Exhibit 10.22
ZORAN CORPORATION
AMENDMENT OF STOCK OPTION AGREEMENTS
Zoran Corporation, a Delaware corporation (the “Company”), hereby amends, effective as of July 17, 2002, pursuant to resolutions of the Board of Directors of the Company adopted on such date, each of the options to purchase shares of the Company’s common stock granted to Levy Gerzberg (the “Optionee”) pursuant to the Company’s 1993 Stock Option Plan which are identified on the schedule attached hereto as Exhibit A and evidenced by a stock option agreement entered into between the Company and the Optionee (each, an “Option Agreement”).

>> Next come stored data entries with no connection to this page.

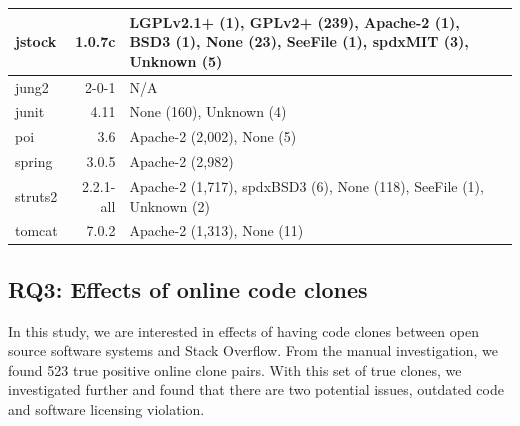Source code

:\documentclass{sig-alternate-05-2015}
\begin{document}
\begin{table}
\begin{tabular}{l|r|p{4cm}}
		jstock & 1.0.7c & LGPLv2.1+ (1), \newline GPLv2+ (239), \newline Apache-2 (1), BSD3 (1), \newline None (23), SeeFile (1), \newline spdxMIT (3), Unknown (5)\\
		\hline
		jung2 & 2-0-1 & N/A \\
		\hline
		junit & 4.11 & None (160), Unknown (4)  \\
		\hline
		poi & 3.6 & Apache-2 (2,002), None (5) \\
		\hline
		spring & 3.0.5 & Apache-2 (2,982) \\
		\hline
		struts2 & 2.2.1-all & Apache-2 (1,717), \newline spdxBSD3 (6), \newline None (118), SeeFile (1), \newline Unknown (2) \\
		\hline
		tomcat & 7.0.2 & Apache-2 (1,313), None (11) \\
		\hline
	\end{tabular} %
\end{table}


\subsection{RQ3: Effects of online code clones}

In this study, we are interested in effects of having code clones between open source software systems and Stack Overflow. From the manual investigation, we found 523 true positive online clone pairs. With this set of true clones, we investigated further and found that there are two potential issues, outdated code and software licensing violation.
\end{document}
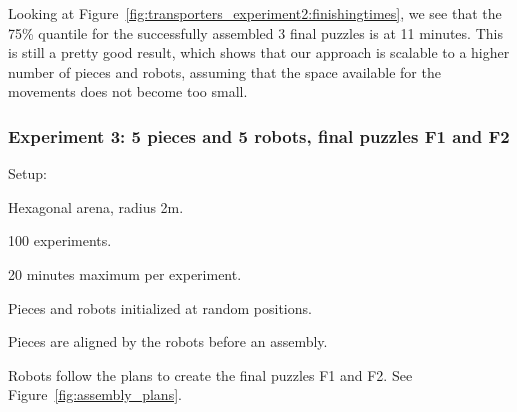 Looking at Figure~\ref{fig:transporters_experiment2:finishingtimes}, we see that the 75\% quantile for the successfully assembled 3 final puzzles is at 11 minutes. This is still a pretty good result, which shows that our approach is scalable to a higher number of pieces and robots, assuming that the space available for the movements does not become too small.


\subsubsection{Experiment 3: 5 pieces and 5 robots, final puzzles F1 and F2} %
\label{ssub:experiment_3_5_pieces_and_5_robots_final_puzzles_f1_and_f2}

Setup:
\begin{my_itemize}
	\item Hexagonal arena, radius 2m.
	\item 100 experiments.
	\item 20 minutes maximum per experiment.
	\item Pieces and robots initialized at random positions.
	\item Pieces are aligned by the robots before an assembly.
	\item Robots follow the plans to create the final puzzles F1 and F2. See Figure~\ref{fig:assembly_plans}.
\end{my_itemize}


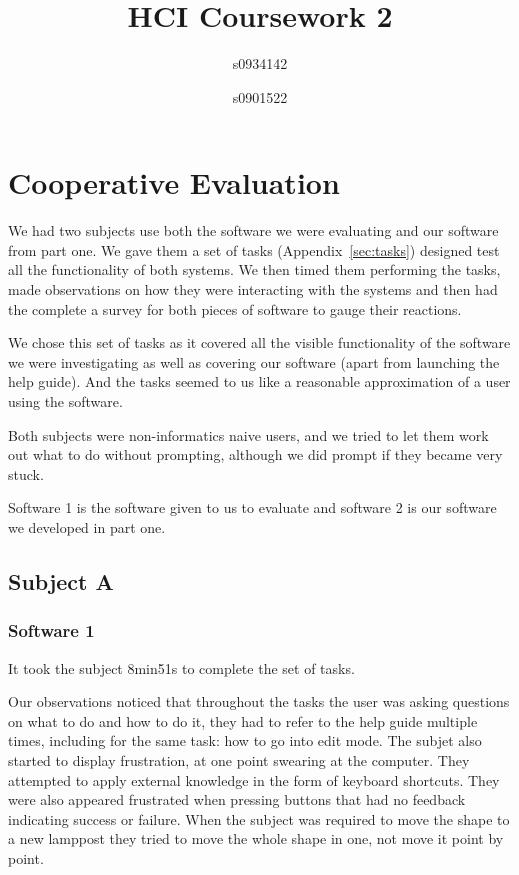 \documentclass[a4paper,11pt,oneside]{article}
\begin{document}
\title{HCI Coursework 2}
\author{s0934142 \and s0901522}
\maketitle

\section{Cooperative Evaluation}
We had two subjects use both the software we were evaluating and our software from part one.  We gave them a set of tasks (Appendix~\ref{sec:tasks}) designed test all the functionality of both systems.  We then timed them performing the tasks, made observations on how they were interacting with the systems and then had the complete a survey for both pieces of software to gauge their reactions.

We chose this set of tasks as it covered all the visible functionality of the software we were investigating as well as covering our software (apart from launching the help guide).  And the tasks seemed to us like a reasonable approximation of a user using the software.

Both subjects were non-informatics naive users, and we tried to let them work out what to do without prompting, although we did prompt if they became very stuck.

Software 1 is the software given to us to evaluate and software 2 is our software we developed in part one.

\subsection{Subject A}

\subsubsection{Software 1}
It took the subject 8min51s to complete the set of tasks. 

Our observations noticed that throughout the tasks the user was asking questions on what to do and how to do it, they had to refer to the help guide multiple times, including for the same task: how to go into edit mode.  The subjet also started to display frustration, at one point swearing at the computer.  They attempted to apply external knowledge in the form of keyboard shortcuts.  They were also appeared frustrated when pressing buttons that had no feedback indicating success or failure.  When the subject was required to move the shape to a new lamppost they tried to move the whole shape in one, not move it point by point.
\end{document}
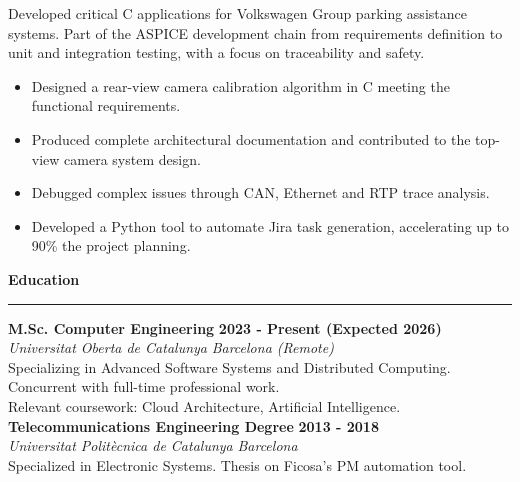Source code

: \documentclass[11pt,a4paper]{article}
\newcommand{\cvsection}[1]{
    \vspace{0.5em}
    \noindent\textbf{\large #1}
    \vspace{0.5em}
    \hrule\vspace{0.5em}
}
\begin{document}
\begin{minipage}[t]{0.68\textwidth}
    Developed critical C applications for Volkswagen Group parking assistance systems. Part of the ASPICE development chain from requirements definition to unit and integration testing, 
    with a focus on traceability and safety.
    \begin{itemize}[leftmargin=*,topsep=2pt,itemsep=-1pt]
        \item Designed a rear-view camera calibration algorithm in C meeting the functional requirements.
        \item Produced complete architectural documentation and contributed to the top-view camera system design.
        \item Debugged complex issues through CAN, Ethernet and RTP trace analysis.
        \item Developed a Python tool to automate Jira task generation, accelerating up to 90\% the project planning.
    \end{itemize}
    
    \cvsection{Education}
    \noindent
    \textbf{M.Sc. Computer Engineering} \hfill \textbf{2023 - Present (Expected 2026)} \\
    \textit{Universitat Oberta de Catalunya} \hfill \textit{Barcelona (Remote)} \\
    Specializing in Advanced Software Systems and Distributed Computing.\\
    Concurrent with full-time professional work.\\
    Relevant coursework: Cloud Architecture, Artificial Intelligence.\\
    \noindent
    \textbf{Telecommunications Engineering Degree} \hfill \textbf{2013 - 2018} \\
    \textit{Universitat Politècnica de Catalunya} \hfill \textit{Barcelona}\\
    Specialized in Electronic Systems. Thesis on Ficosa's PM automation tool.\\    
\end{minipage}
\hspace{0.02\textwidth} %
\end{document}
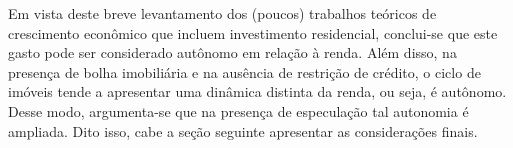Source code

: Em vista deste breve levantamento dos (poucos) trabalhos teóricos de crescimento econômico que incluem investimento residencial, conclui-se que este gasto pode ser considerado autônomo em relação à renda.
Além disso, na presença de bolha imobiliária e na ausência de restrição de crédito, o ciclo de imóveis tende a apresentar uma dinâmica distinta da renda, ou seja, é autônomo.
Desse modo, argumenta-se que na presença de especulação tal autonomia é ampliada. 
Dito isso, cabe a seção seguinte apresentar as considerações finais.





\begin{comment}






Feita esta descrição, Duesenberry pontua: (i) a flutuação dos imóveis decorrente de um desequilíbrio inicial é amortecida; (ii) a flutuação da renda causará flutuações no investimento residencial com defasagem; (iii) este setor possui demanda de reserva e, portanto, os efeitos de uma recessão nesse setor são mais dispersos ao longo do tempo que, por sua vez, contribui para que a perda de dinamismo da renda seja atenuado.

\end{comment}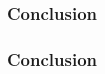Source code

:   \begin{frame}
      \frametitle{Conclusion}
      \centering
      
  \end{frame}

  \begin{frame}
      \frametitle{Conclusion}
      \begin{columns}
          \begin{column}{0.35\textwidth}
              \centering
          \end{column}
          \begin{column}{0.6\textwidth}
              \centering
          \end{column}
      \end{columns}
  \end{frame}
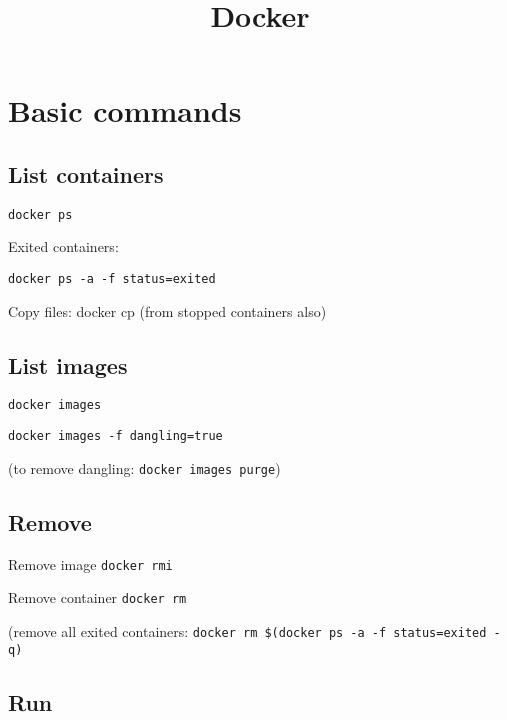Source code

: 


\title{Docker}


\date{}


\maketitle

\justify

\renewcommand{\abstractname}{}

\begin{abstract}

\end{abstract}



\section*{Basic commands}

\subsection*{List containers}

\texttt{docker ps}

Exited containers: 

\texttt{docker ps -a -f status=exited}

Copy files: docker cp
(from stopped containers also)


\subsection*{List images}

\texttt{docker images}

\texttt{docker images -f dangling=true}

(to remove dangling: \texttt{docker images purge})


\subsection*{Remove}

Remove image \texttt{docker rmi}

Remove container \texttt{docker rm}

(remove all exited containers: \texttt{docker rm \$(docker ps -a -f status=exited -q)}


\subsection*{Run}


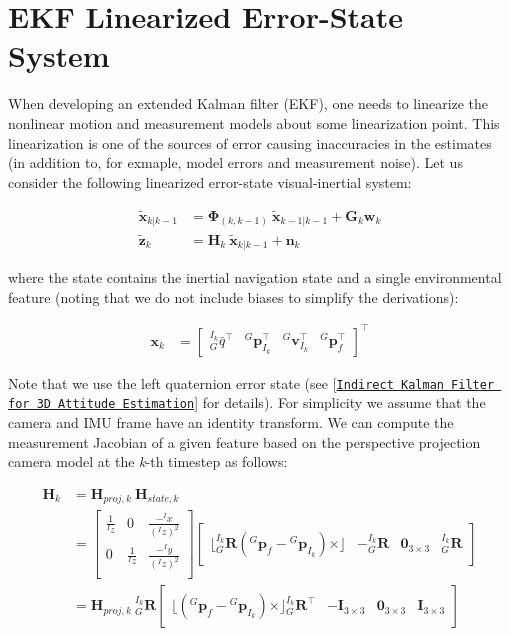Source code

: \hypertarget{fej_fej-sys-evolution}{}\section{E\+K\+F Linearized Error-\/\+State System}\label{fej_fej-sys-evolution}
When developing an extended Kalman filter (E\+KF), one needs to linearize the nonlinear motion and measurement models about some linearization point. This linearization is one of the sources of error causing inaccuracies in the estimates (in addition to, for exmaple, model errors and measurement noise). Let us consider the following linearized error-\/state visual-\/inertial system\+:

\begin{align*} \tilde{\mathbf{x}}_{k|k-1} &= \mathbf{\Phi}_{(k,k-1)}~\tilde{\mathbf{x}}_{k-1|k-1} + \mathbf{G}_{k}\mathbf{w}_{k} \\ \tilde{\mathbf{z}}_{k} &= \mathbf{H}_{k}~\tilde{\mathbf{x}}_{k|k-1}+\mathbf{n}_{k} \end{align*}

where the state contains the inertial navigation state and a single environmental feature (noting that we do not include biases to simplify the derivations)\+:

\begin{align*} \mathbf{x}_k &= \begin{bmatrix} {}_G^{I_{k}} \bar{q}{}^{\top} & {}^G\mathbf{p}_{{I}_{k}}^{\top} & {}^G\mathbf{v}_{{I}_{k}}^{\top} & {}^G\mathbf{p}_{f}^{\top} \end{bmatrix}^{\top} \end{align*}

Note that we use the left quaternion error state (see \mbox{[}\href{http://mars.cs.umn.edu/tr/reports/Trawny05b.pdf}{\tt Indirect Kalman Filter for 3D Attitude Estimation}\mbox{]} \cite{Trawny2005TR} for details). For simplicity we assume that the camera and I\+MU frame have an identity transform. We can compute the measurement Jacobian of a given feature based on the perspective projection camera model at the {\itshape k}-\/th timestep as follows\+:

\begin{align*} \mathbf{H}_{k} &= \mathbf H_{proj,k}~\mathbf H_{state,k} \\ &= \begin{bmatrix} \frac{1}{{}^Iz} & 0 & \frac{-{}^Ix}{({}^Iz)^2} \\ 0 & \frac{1}{{}^Iz} & \frac{-{}^Iy}{({}^Iz)^2} \\ \end{bmatrix} \begin{bmatrix} \lfloor {}^{I_k}_{G}\mathbf{R}({}^{G}\mathbf{p}_f-{}^{G}\mathbf{p}_{I_k}) \times\rfloor & -{}^{I_k}_{G}\mathbf{R} & \mathbf 0_{3\times3} & {}^{I_k}_{G}\mathbf{R} \end{bmatrix} \\ &= \mathbf H_{proj,k}~ {}^{I_k}_{G}\mathbf{R} \begin{bmatrix} \lfloor ({}^{G}\mathbf{p}_f-{}^{G}\mathbf{p}_{I_k}) \times\rfloor {}^{I_k}_{G}\mathbf{R}^\top & -\mathbf I_{3\times3} & \mathbf 0_{3\times3} & \mathbf I_{3\times3} \end{bmatrix} \end{align*}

1. Effect of Retirement from the Board. Section 3(b)(ii) of each Option Agreement is amended to read as follows:
3. Vesting and Exercise of Option.
(b) Right to Exercise.
(ii) Except as provided by the following sentence, in the event of the Optionee’s death, disability or other termination of employment, the exercisability of the Option shall be governed by Sections 9(c), (d) and (e) of the Plan. In the event of the Optionee’s Retirement (as defined below) from the Board, the Option, to the extent unexercised and exercisable on the date on which the Optionee’s Continuous Service terminated, may be exercised at any time thereafter until the earlier of (A) the expiration of the Option term set forth in paragraph 7 below or (B) the Optionee’s acceptance of a senior executive management-level position with another entity. For the purposes of this Agreement, “Retirement” means the termination of the Optionee’s Continuous Service as a result of either of the following, provided that the Optionee has served continuously on the Board for at least two (2) years: (1) the Optionee’s resignation from the Board or (2) the expiration of the Optionee’s term as a director of the Company after the Optionee has declined to stand for reelection.
2. Continuation of Other Terms. Except as set forth herein, all other terms and conditions of the Option Agreement shall remain in full force and effect.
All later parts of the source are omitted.